A Super League versus NRL ‘Champions League’ sounds nice, but it’s impossible to pull off
18 May 2019 - Written by Zack Wilson
London Broncos owner David Hughes recently stated that he wants to see a repeat of 1997, when Super League clubs played against their NRL counterparts in an expanded version of the World Club Challenge.
Hughes sees such a competition as the ideal way to raise the standards of Super League, and allow the European competition to re
“For us to catch up with the Australian standard it’s essential, otherwise we’ll get lost and left behind,” he said, according to The Sun.

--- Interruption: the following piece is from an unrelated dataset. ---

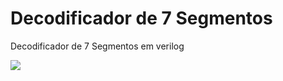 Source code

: # Decodificador de 7 Segmentos
Decodificador de 7 Segmentos em verilog

![](https://www.embarcados.com.br/wp-content/uploads/2015/11/bcdto7segments-2.png)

“To do that, you’ve got to have the airlines entering into it and negating the cost for us to facilitate it.
“If it’s PR and it’s presented well. We show the shirt and the badge, we fly to Australia to take them on, absolutely they could get involved.

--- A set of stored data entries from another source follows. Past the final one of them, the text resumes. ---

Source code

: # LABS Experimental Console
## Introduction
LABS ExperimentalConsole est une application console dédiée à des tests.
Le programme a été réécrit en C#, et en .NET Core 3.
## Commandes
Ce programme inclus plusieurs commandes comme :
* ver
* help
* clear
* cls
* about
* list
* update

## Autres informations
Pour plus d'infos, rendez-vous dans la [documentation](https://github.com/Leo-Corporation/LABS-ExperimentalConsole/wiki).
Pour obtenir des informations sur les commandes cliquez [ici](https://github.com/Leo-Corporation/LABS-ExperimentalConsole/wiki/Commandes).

“You’ve got to have a bit of imagination in life. This game is stagnant and we have to grow with the Australians.
“For sure, one-sided results will happen but there’s a willingness down there to grow – you can’t just have Australia and New Zealand.

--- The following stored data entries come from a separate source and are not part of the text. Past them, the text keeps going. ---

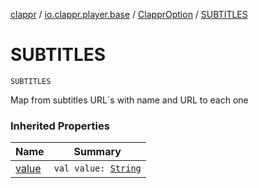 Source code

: [clappr](../../index.md) / [io.clappr.player.base](../index.md) / [ClapprOption](index.md) / [SUBTITLES](.)

# SUBTITLES

`SUBTITLES`

Map from subtitles URL`s with name and URL to each one

### Inherited Properties

| Name | Summary |
|---|---|
| [value](value.md) | `val value: `[`String`](https://kotlinlang.org/api/latest/jvm/stdlib/kotlin/-string/index.html) |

“It has to be successful in England and Great Britain, the Aussies have to put in. In terms of growth and catching up, it’s essential.
“The only way to get us up to that level is to play them and mingle with them. If it’s a cost factor, it’s up to us as Super League and the NRL to make it happen.”
It’s certainly an interesting idea but, as with anything in rugby league, there are serious obstacles to such a concept ever coming to fruition.
A major problem would be the logistics of the competition. Given the distance between Australia and Europe, it would be almost impossible for rugby league to stage the competition like soccer’s Champions League.
That competition unwinds over the course of a full season, with teams travelling weekly across the continent during the periods when the competition is on.
The expense of that would just be unmanageable for rugby league clubs, especially those in Super League.
The structure of the competition would also need work. Would it be a 16-team comp with eight teams from Super League and eight from the NRL?
Would it be straight knock-out, like the Challenge Cup, or a tournament with a group stage and knock out rounds, like the Champions League or the World Cup? Or something else entirely?
The teams who participate would also need some work.
If it’s a genuine ‘world’ competition then there has to be an argument that the PNG Hunters, Catalans Dragons and New Zealand Warriors should be included too.
The geographical spread of such a competition would be huge. It would need to be played in a block in a short period, which would then take time out of the domestic season, causing more issues for clubs.
But the biggest obstacle to establishing such an ambitious competition is the low profile of the NRL itself outside of its home region.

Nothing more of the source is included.